$$\lim_{t \to 0} \left(1^{\frac{1}{\sin^2 t}} + 2^{\frac{1}{\sin^2 t}} + 3^{\frac{1}{\sin^2 t}} + \cdots + n^{\frac{1}{\sin^2 t}}\right)^{\sin^2 t}$$ is equal to

We need to evaluate $$\lim_{t \to 0} \left(1^{1/\sin^2 t} + 2^{1/\sin^2 t} + 3^{1/\sin^2 t} + \cdots + n^{1/\sin^2 t}\right)^{\sin^2 t}$$.

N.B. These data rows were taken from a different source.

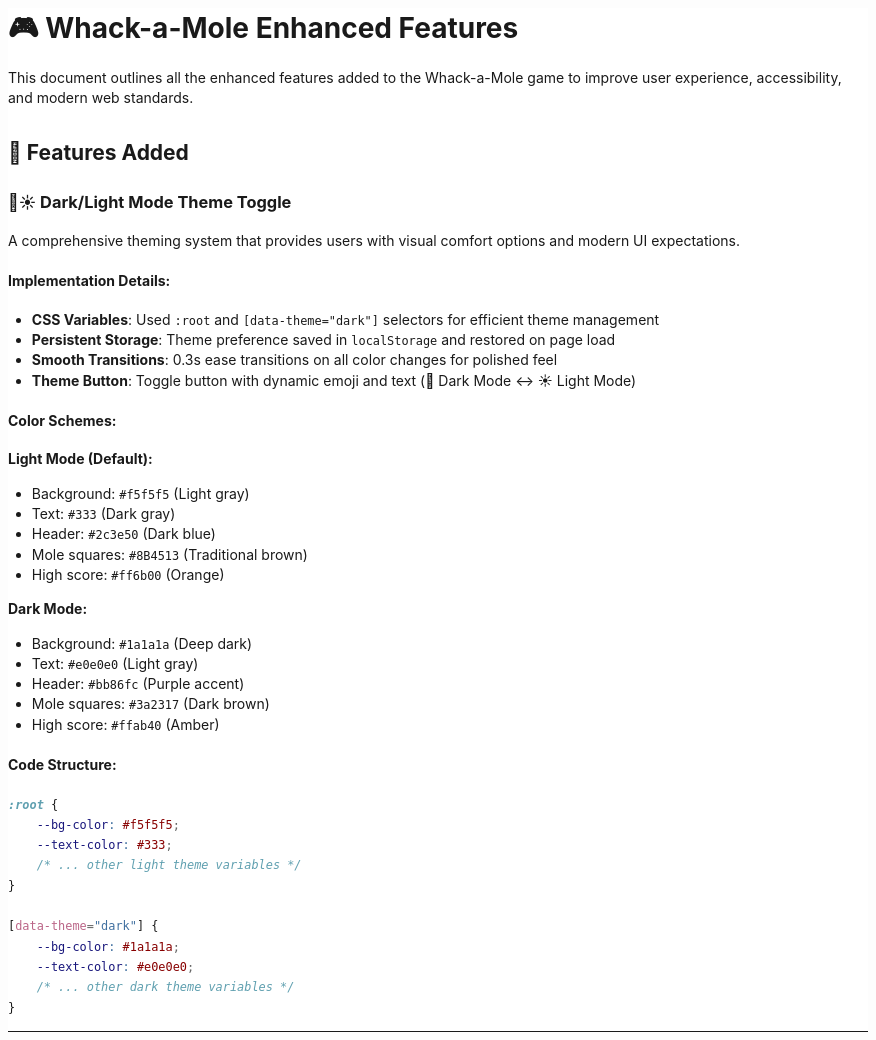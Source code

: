 # 🎮 Whack-a-Mole Enhanced Features

This document outlines all the enhanced features added to the Whack-a-Mole game to improve user experience, accessibility, and modern web standards.

## 🎨 Features Added

### 🌙☀️ Dark/Light Mode Theme Toggle

A comprehensive theming system that provides users with visual comfort options and modern UI expectations.

#### **Implementation Details:**
- **CSS Variables**: Used `:root` and `[data-theme="dark"]` selectors for efficient theme management
- **Persistent Storage**: Theme preference saved in `localStorage` and restored on page load
- **Smooth Transitions**: 0.3s ease transitions on all color changes for polished feel
- **Theme Button**: Toggle button with dynamic emoji and text (🌙 Dark Mode ↔ ☀️ Light Mode)

#### **Color Schemes:**
**Light Mode (Default):**
- Background: `#f5f5f5` (Light gray)
- Text: `#333` (Dark gray)
- Header: `#2c3e50` (Dark blue)
- Mole squares: `#8B4513` (Traditional brown)
- High score: `#ff6b00` (Orange)

**Dark Mode:**
- Background: `#1a1a1a` (Deep dark)
- Text: `#e0e0e0` (Light gray)
- Header: `#bb86fc` (Purple accent)
- Mole squares: `#3a2317` (Dark brown)
- High score: `#ffab40` (Amber)

#### **Code Structure:**
```css
:root {
    --bg-color: #f5f5f5;
    --text-color: #333;
    /* ... other light theme variables */
}

[data-theme="dark"] {
    --bg-color: #1a1a1a;
    --text-color: #e0e0e0;
    /* ... other dark theme variables */
}
```

---
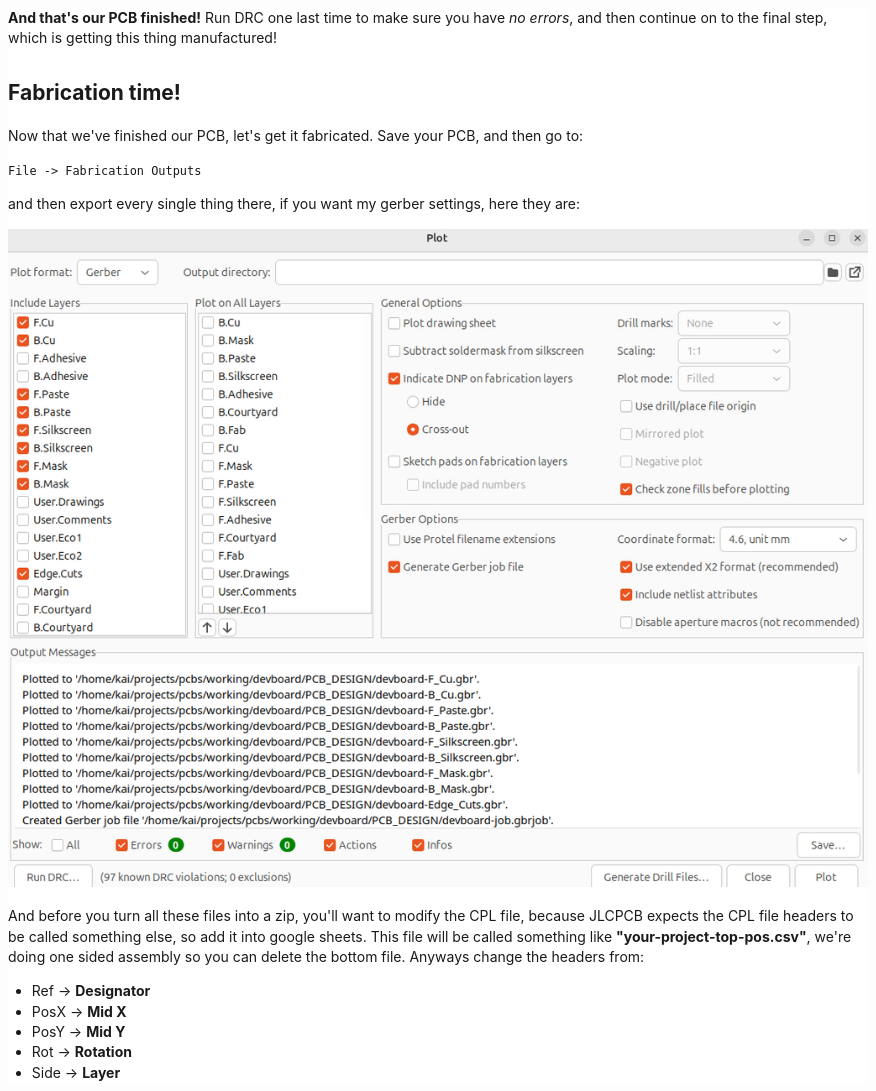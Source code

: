 **And that's our PCB finished!** Run DRC one last time to make sure you have *no errors*, and then continue on to the final step, which is getting this thing manufactured!

## Fabrication time!

Now that we've finished our PCB, let's get it fabricated. Save your PCB, and then go to:
```
File -> Fabrication Outputs
```

and then export every single thing there, if you want my gerber settings, here they are:

![Pasted image 20250929220810.png](journal/Pasted%20image%2020250929220810.png)

And before you turn all these files into a zip, you'll want to modify the CPL file, because JLCPCB expects the CPL file headers to be called something else, so add it into google sheets. This file will be called something like **"your-project-top-pos.csv"**, we're doing one sided assembly so you can delete the bottom file. Anyways change the headers from:
- Ref -> **Designator**
- PosX -> **Mid X**
- PosY -> **Mid Y**
- Rot -> **Rotation**
- Side -> **Layer**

As $$t \to 0$$, $$\sin t \to 0$$, so $$\frac{1}{\sin^2 t} \to \infty$$. Let us denote $$s = \frac{1}{\sin^2 t}$$, so $$s \to \infty$$ and $$\sin^2 t = \frac{1}{s}$$. The expression becomes:

$$L = \lim_{s \to \infty} \left(1^s + 2^s + 3^s + \cdots + n^s\right)^{1/s}$$

Among the terms $$1^s, 2^s, \ldots, n^s$$, the largest term is $$n^s$$ since $$n$$ is the largest base and $$s \to \infty$$. Factor out $$n^s$$:

$$L = \lim_{s \to \infty} \left[n^s\left(\left(\frac{1}{n}\right)^s + \left(\frac{2}{n}\right)^s + \cdots + \left(\frac{n-1}{n}\right)^s + 1\right)\right]^{1/s}$$ $$= \lim_{s \to \infty} n \cdot \left[\left(\frac{1}{n}\right)^s + \left(\frac{2}{n}\right)^s + \cdots + \left(\frac{n-1}{n}\right)^s + 1\right]^{1/s}$$

For each $$k < n$$, we have $$\frac{k}{n} < 1$$, so $$\left(\frac{k}{n}\right)^s \to 0$$ as $$s \to \infty$$. Therefore, the sum inside the brackets approaches:

$$\left(\frac{1}{n}\right)^s + \left(\frac{2}{n}\right)^s + \cdots + \left(\frac{n-1}{n}\right)^s + 1 \to 0 + 0 + \cdots + 0 + 1 = 1$$

More precisely, this sum lies between 1 and $$n$$ for all $$s > 0$$. Taking the $$s$$-th root:

$$1 \leq \left[\text{sum}\right]^{1/s} \leq n^{1/s}$$

Since $$n^{1/s} \to n^0 = 1$$ as $$s \to \infty$$, by the Squeeze Theorem:

$$\lim_{s \to \infty}\left[\text{sum}\right]^{1/s} = 1$$

Combine results.

$$L = n \times 1 = n$$

The correct answer is Option 2: $$n$$.